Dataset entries
====

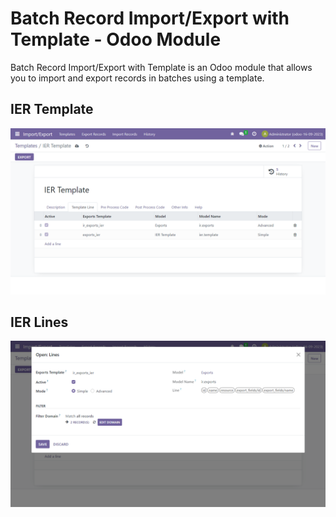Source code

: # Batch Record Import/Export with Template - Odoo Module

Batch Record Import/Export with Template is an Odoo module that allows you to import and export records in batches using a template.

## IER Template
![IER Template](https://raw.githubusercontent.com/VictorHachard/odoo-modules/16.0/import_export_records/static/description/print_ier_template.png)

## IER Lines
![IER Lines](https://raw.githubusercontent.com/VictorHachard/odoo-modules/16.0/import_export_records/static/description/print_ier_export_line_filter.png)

====

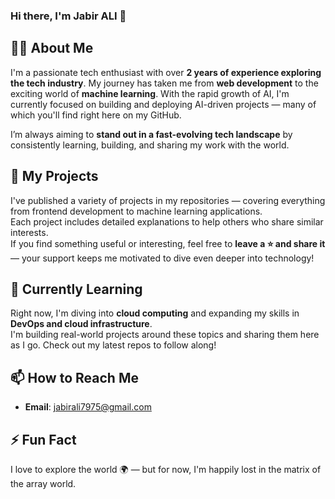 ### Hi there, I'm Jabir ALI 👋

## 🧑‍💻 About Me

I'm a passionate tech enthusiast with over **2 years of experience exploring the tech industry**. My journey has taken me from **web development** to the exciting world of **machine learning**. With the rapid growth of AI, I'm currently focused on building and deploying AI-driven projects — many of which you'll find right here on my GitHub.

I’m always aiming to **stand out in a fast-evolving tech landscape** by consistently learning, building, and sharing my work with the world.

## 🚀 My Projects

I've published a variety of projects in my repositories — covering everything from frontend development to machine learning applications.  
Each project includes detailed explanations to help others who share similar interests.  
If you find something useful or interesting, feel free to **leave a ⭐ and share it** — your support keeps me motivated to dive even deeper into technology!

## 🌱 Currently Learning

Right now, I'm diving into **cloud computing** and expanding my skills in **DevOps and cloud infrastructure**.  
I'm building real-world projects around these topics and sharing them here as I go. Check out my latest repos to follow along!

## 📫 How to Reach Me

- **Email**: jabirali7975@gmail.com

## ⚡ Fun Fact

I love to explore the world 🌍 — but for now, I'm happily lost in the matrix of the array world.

====

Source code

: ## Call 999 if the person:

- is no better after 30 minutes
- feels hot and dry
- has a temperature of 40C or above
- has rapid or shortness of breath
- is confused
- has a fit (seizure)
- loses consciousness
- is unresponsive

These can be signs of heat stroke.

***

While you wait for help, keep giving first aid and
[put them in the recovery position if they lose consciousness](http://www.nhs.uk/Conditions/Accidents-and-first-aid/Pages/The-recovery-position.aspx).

====

For the string "https", show each line of the entries above where it occurs.

![IER Template](https://raw.githubusercontent.com/VictorHachard/odoo-modules/16.0/import_export_records/static/description/print_ier_template.png)
![IER Lines](https://raw.githubusercontent.com/VictorHachard/odoo-modules/16.0/import_export_records/static/description/print_ier_export_line_filter.png)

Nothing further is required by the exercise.